Recorded information Start Marker
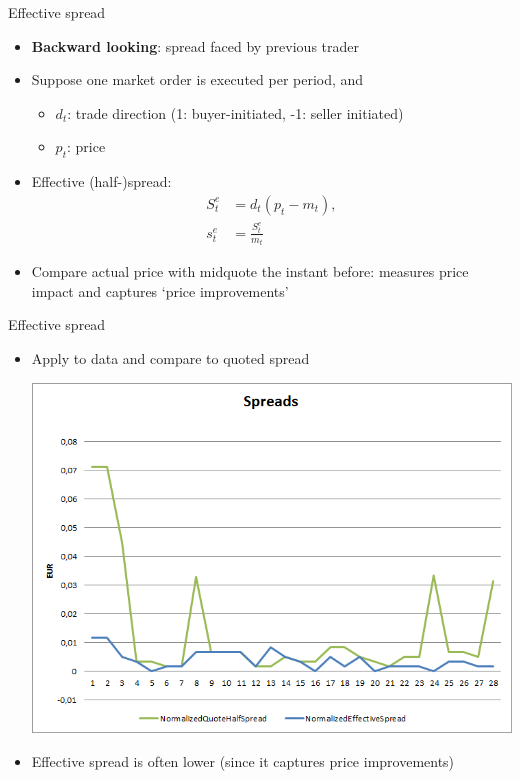 \documentclass[english,10pt
,aspectratio=169
]{beamer}
\begin{document}
\begin{frame}{Effective spread}
	\begin{itemize}
		\item \textbf{Backward looking}: spread faced by previous trader
		\item Suppose one market order is executed per period, and
		\begin{itemize}
			\item $d_t$: trade direction (1: buyer-initiated, -1: seller initiated)
			\item $p_t$:  price
		\end{itemize}
		\item \alert{Effective (half-)spread}: 
		\begin{align*}
		S^e_t & = d_t(p_t-m_{t}), \\
		s^e_t & = \frac{S^e_t}{m_{t}}
		\end{align*}
		\item Compare actual price with midquote the instant before: measures price impact and captures `price improvements'
	\end{itemize}
\end{frame}


\begin{frame}{Effective spread}
	\begin{itemize}
		\item Apply to data and compare to quoted spread
		\begin{center}
			\includegraphics[scale=0.39]{pics/L2_effectivespread}
		\end{center}
		\item Effective spread is often lower (since it captures price improvements)
	\end{itemize}
\end{frame}
\end{document}
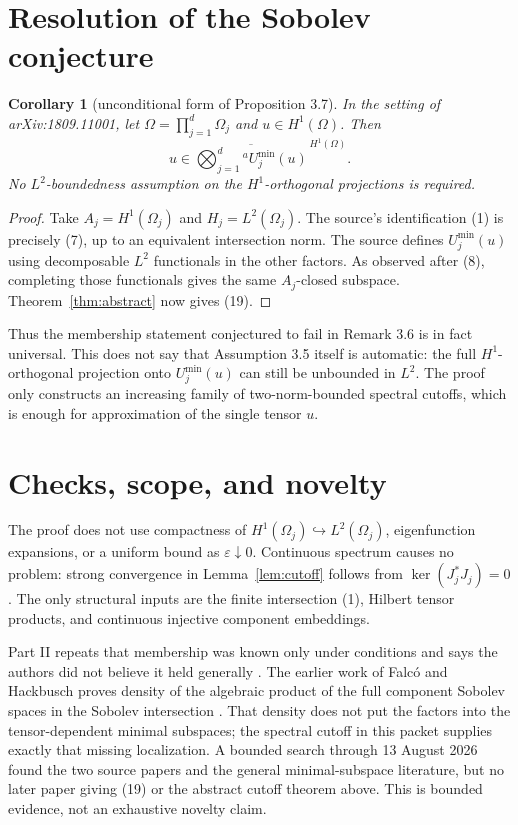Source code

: \documentclass[11pt]{article}
\newtheorem{corollary}[theorem]{Corollary}
\newcommand{\clos}[1]{\overline{#1}}
\begin{document}
\section{Resolution of the Sobolev conjecture}

\begin{corollary}[unconditional form of Proposition 3.7]\label{cor:sob}
In the setting of arXiv:1809.11001, let
$\Omega=\prod_{j=1}^d\Omega_j$ and $u\in H^1(\Omega)$.  Then
\[
 u\in\clos{\bigotimes_{j=1}^d{}^aU_j^{\min}(u)}^{\,H^1(\Omega)}.
 \tag{19}
\]
No $L^2$-boundedness assumption on the $H^1$-orthogonal projections is
required.
\end{corollary}

\begin{proof}
Take $A_j=H^1(\Omega_j)$ and $H_j=L^2(\Omega_j)$.  The source's
identification (1) is precisely (7), up to an equivalent intersection norm.
The source defines $U_j^{\min}(u)$ using decomposable $L^2$ functionals in
the other factors.  As observed after (8), completing those functionals gives
the same $A_j$-closed subspace.  Theorem~\ref{thm:abstract} now gives (19).
\end{proof}

Thus the membership statement conjectured to fail in Remark 3.6 is in fact
universal.  This does not say that Assumption 3.5 itself is automatic: the
full $H^1$-orthogonal projection onto $U_j^{\min}(u)$ can still be unbounded
in $L^2$.  The proof only constructs an increasing family of two-norm-bounded
spectral cutoffs, which is enough for approximation of the single tensor $u$.

\section{Checks, scope, and novelty}

The proof does not use compactness of $H^1(\Omega_j)\hookrightarrow
L^2(\Omega_j)$, eigenfunction expansions, or a uniform bound as
$\varepsilon\downarrow0$.  Continuous spectrum causes no problem: strong
convergence in Lemma~\ref{lem:cutoff} follows from $\ker(J_j^*J_j)=0$.
The only structural inputs are the finite intersection (1), Hilbert tensor
products, and continuous injective component embeddings.

Part II repeats that membership was known only under conditions and says the
authors did not believe it held generally \cite{AN2}.  The earlier work of
Falc\'o and Hackbusch proves density of the algebraic product of the full
component Sobolev spaces in the Sobolev intersection \cite{FH}.  That density
does not put the factors into the tensor-dependent minimal subspaces; the
spectral cutoff in this packet supplies exactly that missing localization.
A bounded search through 13 August 2026 found the two source papers and the
general minimal-subspace literature, but no later paper giving (19) or the
abstract cutoff theorem above.  This is bounded evidence, not an exhaustive
novelty claim.
\end{document}
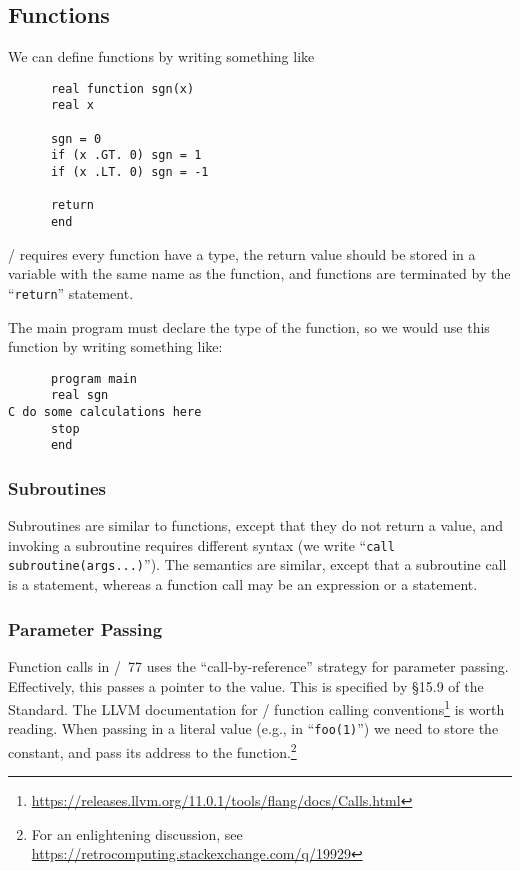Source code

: \subsection{Functions}
We can define functions by writing something like

\begin{lstlisting}
      real function sgn(x)
      real x

      sgn = 0
      if (x .GT. 0) sgn = 1
      if (x .LT. 0) sgn = -1

      return
      end
\end{lstlisting}
\FORTRAN/ requires every function have a type, the return value should
be stored in a variable with the same name as the function, and
functions are terminated by the ``\texttt{return}'' statement.

The main program must declare the type of the function, so we would use
this function by writing something like:
\begin{lstlisting}
      program main
      real sgn
C do some calculations here
      stop
      end
\end{lstlisting}

\subsubsection{Subroutines}
Subroutines are similar to functions, except that they do not return a
value, and invoking a subroutine requires different syntax (we write
``\texttt{call subroutine(args...)}''). The semantics are similar,
except that a subroutine call is a statement, whereas a function call
may be an expression or a statement.

\subsubsection{Parameter Passing}
Function calls in \FORTRAN/~77 uses the ``call-by-reference'' strategy
for parameter passing. Effectively, this passes a pointer to the value.
This is specified by \S15.9 of the Standard. The LLVM documentation for
\FORTRAN/ function calling
conventions\footnote{\url{https://releases.llvm.org/11.0.1/tools/flang/docs/Calls.html}}
is worth reading. When passing in a literal value (e.g., in ``\texttt{foo(1)}'')
we need to store the constant, and pass its address to the
function.\footnote{For an enlightening discussion, see \url{https://retrocomputing.stackexchange.com/q/19929}}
Recorded information End Marker
**Directions for this task**
From the listing, extract all text exactly as given and drop any picture.

**Task answer**
 \documentclass[english,10pt
,aspectratio=169
]{beamer}
\begin{document}
\begin{frame}{Effective spread}
	\begin{itemize}
		\item \textbf{Backward looking}: spread faced by previous trader
		\item Suppose one market order is executed per period, and
		\begin{itemize}
			\item $d_t$: trade direction (1: buyer-initiated, -1: seller initiated)
			\item $p_t$:  price
		\end{itemize}
		\item \alert{Effective (half-)spread}: 
		\begin{align*}
		S^e_t & = d_t(p_t-m_{t}), \\
		s^e_t & = \frac{S^e_t}{m_{t}}
		\end{align*}
		\item Compare actual price with midquote the instant before: measures price impact and captures `price improvements'
	\end{itemize}
\end{frame}


\begin{frame}{Effective spread}
	\begin{itemize}
		\item Apply to data and compare to quoted spread
		\begin{center}
			\includegraphics[scale=0.39]{pics/L2_effectivespread}
		\end{center}
		\item Effective spread is often lower (since it captures price improvements)
	\end{itemize}
\end{frame}
\end{document}
Source code

: \documentclass[11pt]{article}
\newtheorem{corollary}[theorem]{Corollary}
\newcommand{\clos}[1]{\overline{#1}}
\begin{document}
\section{Resolution of the Sobolev conjecture}

\begin{corollary}[unconditional form of Proposition 3.7]\label{cor:sob}
In the setting of arXiv:1809.11001, let
$\Omega=\prod_{j=1}^d\Omega_j$ and $u\in H^1(\Omega)$.  Then
\[
 u\in\clos{\bigotimes_{j=1}^d{}^aU_j^{\min}(u)}^{\,H^1(\Omega)}.
 \tag{19}
\]
No $L^2$-boundedness assumption on the $H^1$-orthogonal projections is
required.
\end{corollary}

\begin{proof}
Take $A_j=H^1(\Omega_j)$ and $H_j=L^2(\Omega_j)$.  The source's
identification (1) is precisely (7), up to an equivalent intersection norm.
The source defines $U_j^{\min}(u)$ using decomposable $L^2$ functionals in
the other factors.  As observed after (8), completing those functionals gives
the same $A_j$-closed subspace.  Theorem~\ref{thm:abstract} now gives (19).
\end{proof}

Thus the membership statement conjectured to fail in Remark 3.6 is in fact
universal.  This does not say that Assumption 3.5 itself is automatic: the
full $H^1$-orthogonal projection onto $U_j^{\min}(u)$ can still be unbounded
in $L^2$.  The proof only constructs an increasing family of two-norm-bounded
spectral cutoffs, which is enough for approximation of the single tensor $u$.

\section{Checks, scope, and novelty}

The proof does not use compactness of $H^1(\Omega_j)\hookrightarrow
L^2(\Omega_j)$, eigenfunction expansions, or a uniform bound as
$\varepsilon\downarrow0$.  Continuous spectrum causes no problem: strong
convergence in Lemma~\ref{lem:cutoff} follows from $\ker(J_j^*J_j)=0$.
The only structural inputs are the finite intersection (1), Hilbert tensor
products, and continuous injective component embeddings.

Part II repeats that membership was known only under conditions and says the
authors did not believe it held generally \cite{AN2}.  The earlier work of
Falc\'o and Hackbusch proves density of the algebraic product of the full
component Sobolev spaces in the Sobolev intersection \cite{FH}.  That density
does not put the factors into the tensor-dependent minimal subspaces; the
spectral cutoff in this packet supplies exactly that missing localization.
A bounded search through 13 August 2026 found the two source papers and the
general minimal-subspace literature, but no later paper giving (19) or the
abstract cutoff theorem above.  This is bounded evidence, not an exhaustive
novelty claim.
\end{document}
Source code

: \subsection{Functions}
We can define functions by writing something like

\begin{lstlisting}
      real function sgn(x)
      real x

      sgn = 0
      if (x .GT. 0) sgn = 1
      if (x .LT. 0) sgn = -1

      return
      end
\end{lstlisting}
\FORTRAN/ requires every function have a type, the return value should
be stored in a variable with the same name as the function, and
functions are terminated by the ``\texttt{return}'' statement.

The main program must declare the type of the function, so we would use
this function by writing something like:
\begin{lstlisting}
      program main
      real sgn
C do some calculations here
      stop
      end
\end{lstlisting}

\subsubsection{Subroutines}
Subroutines are similar to functions, except that they do not return a
value, and invoking a subroutine requires different syntax (we write
``\texttt{call subroutine(args...)}''). The semantics are similar,
except that a subroutine call is a statement, whereas a function call
may be an expression or a statement.

\subsubsection{Parameter Passing}
Function calls in \FORTRAN/~77 uses the ``call-by-reference'' strategy
for parameter passing. Effectively, this passes a pointer to the value.
This is specified by \S15.9 of the Standard. The LLVM documentation for
\FORTRAN/ function calling
conventions\footnote{\url{https://releases.llvm.org/11.0.1/tools/flang/docs/Calls.html}}
is worth reading. When passing in a literal value (e.g., in ``\texttt{foo(1)}'')
we need to store the constant, and pass its address to the
function.\footnote{For an enlightening discussion, see \url{https://retrocomputing.stackexchange.com/q/19929}}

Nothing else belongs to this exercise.